KIR + CD8 + T cells suppress pathogenic T cells and are active in autoimmune diseases and COVID-19

• Published in: Science (American Association for the Advancement of Science) Vol. 376; no. 6590; p. eabi9591
• Main Authors: Li, Jing, Zaslavsky, Maxim, Su, Yapeng, Guo, Jing, Sikora, Michael J., van Unen, Vincent, Christophersen, Asbjørn, Chiou, Shin-Heng, Chen, Liang, Li, Jiefu, Ji, Xuhuai, Wilhelmy, Julie, McSween, Alana M., Palanski, Brad A., Mallajosyula, Venkata Vamsee Aditya, Bracey, Nathan A., Dhondalay, Gopal Krishna R., Bhamidipati, Kartik, Pai, Joy, Kipp, Lucas B., Dunn, Jeffrey E., Hauser, Stephen L., Oksenberg, Jorge R., Satpathy, Ansuman T., Robinson, William H., Dekker, Cornelia L., Steinmetz, Lars M., Khosla, Chaitan, Utz, Paul J., Sollid, Ludvig M., Chien, Yueh-Hsiu, Heath, James R., Fernandez-Becker, Nielsen Q., Nadeau, Kari C., Saligrama, Naresha, Davis, Mark M.
• Format: Journal Article
• Language: English
• Published: United States The American Association for the Advancement of Science 15.04.2022; American Association for the Advancement of Science
• Subjects: Ablation; Animals; Antiviral drugs; Autoimmune Diseases; Autoimmunity; CD4 antigen; CD8 antigen; CD8-Positive T-Lymphocytes; Celiac disease; Control Groups; Coronaviruses; COVID-19; Cytolytic activity; Cytotoxicity; Depletion; Equivalence; Experimental allergic encephalomyelitis; Functionals; Gene sequencing; Gliadin; Glycoproteins; Humans; Immunoglobulin-like receptors; Immunoglobulins; Immunological tolerance; Immunology; In vitro methods and tests; Infections; Infectious diseases; Inflammation; Influenza; Killer cell immunoglobulin-like receptors; Leukocytes; Long COVID; Lymphocytes; Lymphocytes T; Major histocompatibility complex; Mice; Multiple sclerosis; Myelin; Negative feedback; Patients; Phenotypes; Receptors; Receptors, KIR; Respiratory diseases; Severe acute respiratory syndrome coronavirus 2; Signs and symptoms; T cell receptors; T-Lymphocytes, Regulatory; Toxicity; Transcription; Vasculitis; Viral diseases; Viral infections; Viruses
• ISSN: 0036-8075; 1095-9203; 1095-9203
• DOI: 10.1126/science.abi9591

In this work, we find that CD8 + T cells expressing inhibitory killer cell immunoglobulin-like receptors (KIRs) are the human equivalent of Ly49 + CD8 + regulatory T cells in mice and are increased in the blood and inflamed tissues of patients with a variety of autoimmune diseases.
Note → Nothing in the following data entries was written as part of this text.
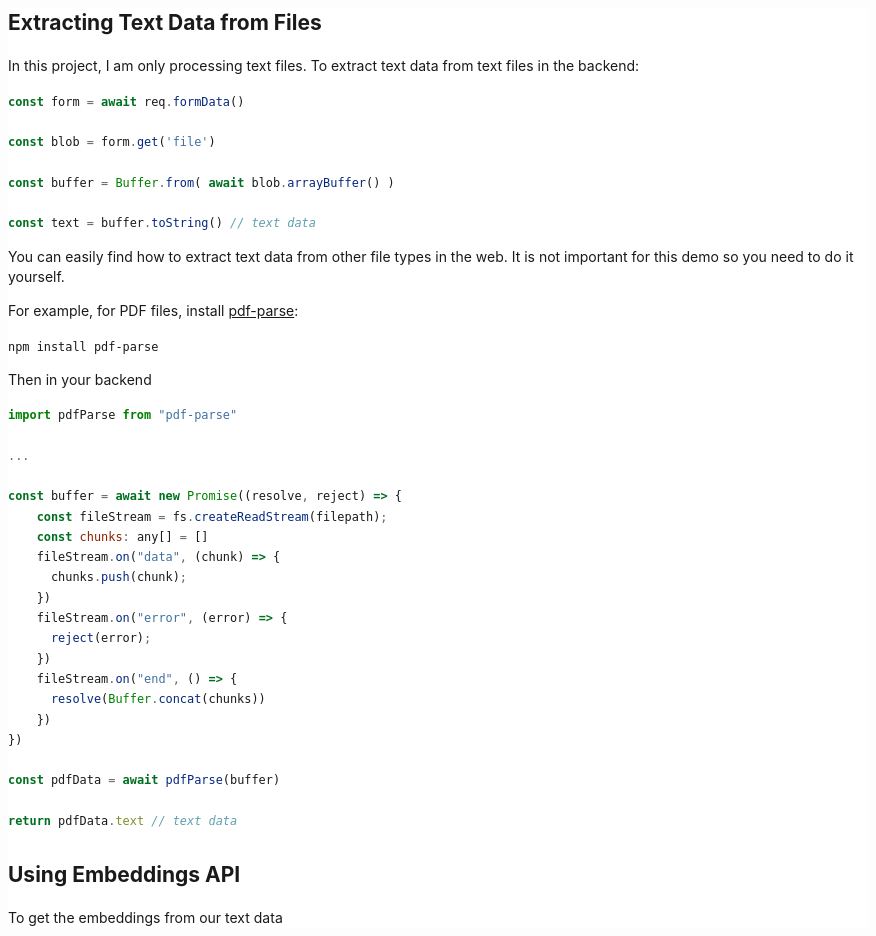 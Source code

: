 
## Extracting Text Data from Files

In this project, I am only processing text files. To extract text data from text files in the backend:

```javascript
const form = await req.formData()
    
const blob = form.get('file')

const buffer = Buffer.from( await blob.arrayBuffer() )

const text = buffer.toString() // text data
```

You can easily find how to extract text data from other file types in the web.
It is not important for this demo so you need to do it yourself.

For example, for PDF files, install [pdf-parse](https://www.npmjs.com/package/pdf-parse):

```sh
npm install pdf-parse
```

Then in your backend

```javascript
import pdfParse from "pdf-parse"

...

const buffer = await new Promise((resolve, reject) => {
    const fileStream = fs.createReadStream(filepath);
    const chunks: any[] = []
    fileStream.on("data", (chunk) => {
      chunks.push(chunk);
    })
    fileStream.on("error", (error) => {
      reject(error);
    })
    fileStream.on("end", () => {
      resolve(Buffer.concat(chunks))
    })
})

const pdfData = await pdfParse(buffer)

return pdfData.text // text data
```

## Using Embeddings API

To get the embeddings from our text data
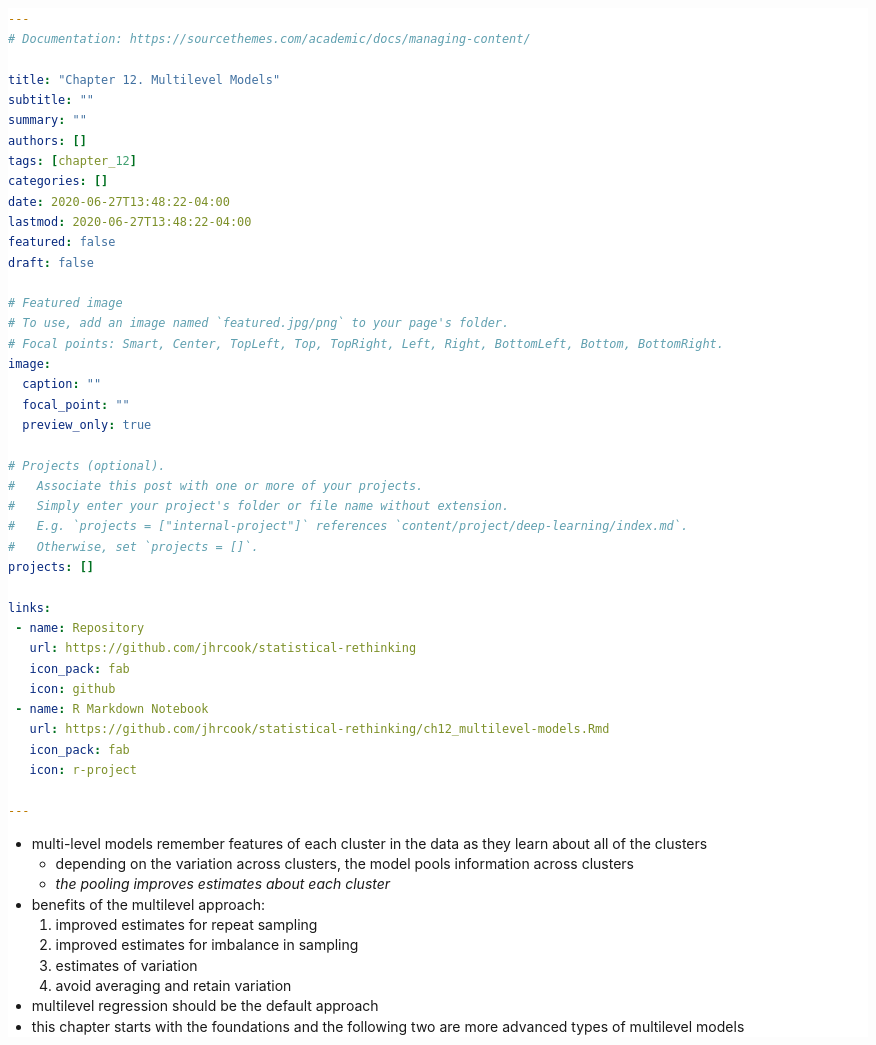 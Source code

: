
 ```yaml
---
# Documentation: https://sourcethemes.com/academic/docs/managing-content/

title: "Chapter 12. Multilevel Models"
subtitle: ""
summary: ""
authors: []
tags: [chapter_12]
categories: []
date: 2020-06-27T13:48:22-04:00
lastmod: 2020-06-27T13:48:22-04:00
featured: false
draft: false

# Featured image
# To use, add an image named `featured.jpg/png` to your page's folder.
# Focal points: Smart, Center, TopLeft, Top, TopRight, Left, Right, BottomLeft, Bottom, BottomRight.
image:
  caption: ""
  focal_point: ""
  preview_only: true

# Projects (optional).
#   Associate this post with one or more of your projects.
#   Simply enter your project's folder or file name without extension.
#   E.g. `projects = ["internal-project"]` references `content/project/deep-learning/index.md`.
#   Otherwise, set `projects = []`.
projects: []

links:
 - name: Repository
   url: https://github.com/jhrcook/statistical-rethinking
   icon_pack: fab
   icon: github
 - name: R Markdown Notebook
   url: https://github.com/jhrcook/statistical-rethinking/ch12_multilevel-models.Rmd
   icon_pack: fab
   icon: r-project

---
```


  - multi-level models remember features of each cluster in the data as
    they learn about all of the clusters
      - depending on the variation across clusters, the model pools
        information across clusters
      - *the pooling improves estimates about each cluster*
  - benefits of the multilevel approach:
    1.  improved estimates for repeat sampling
    2.  improved estimates for imbalance in sampling
    3.  estimates of variation
    4.  avoid averaging and retain variation
  - multilevel regression should be the default approach
  - this chapter starts with the foundations and the following two are
    more advanced types of multilevel models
Moreover, these CD8 + T cells efficiently eliminated pathogenic gliadin-specific CD4 + T cells from the leukocytes of celiac disease patients in vitro. We also find elevated levels of KIR + CD8 + T cells, but not CD4 + regulatory T cells, in COVID-19 patients, correlating with disease severity and vasculitis. Selective ablation of Ly49 + CD8 + T cells in virus-infected mice led to autoimmunity after infection. Our results indicate that in both species, these regulatory CD8 + T cells act specifically to suppress pathogenic T cells in autoimmune and infectious diseases. Ly49 + CD8 + T cells are a subset of CD8 + T cells that show immunoregulatory activity in mice. Li et al . report the existence of a similar CD8 + T cell subset in humans that expresses killer cell immunoglobulin-like receptors (KIRs), a functional parallel of the mouse Ly49 family (see the Perspective by Levescot and Bensussan). These cells, which can suppress self-reactive CD4 + T cells, were more abundant in patients with autoimmune conditions such as celiac disease, multiple sclerosis, and lupus, as well as in patients infected with influenza virus or severe acute respiratory syndrome coronavirus 2. When mice selectively deficient in Ly49 + CD8 + T cells were infected with viruses, they showed normal antiviral immune responses but eventually developed symptoms of autoimmune disease. KIR + CD8 + T cells may therefore be an important therapeutic target for the control of autoimmune diseases such as “long COVID” that emerge after viral infections. —STS Regulatory CD8 + T cells act to suppress pathogenic T cells in autoimmune and infectious diseases in mice and humans.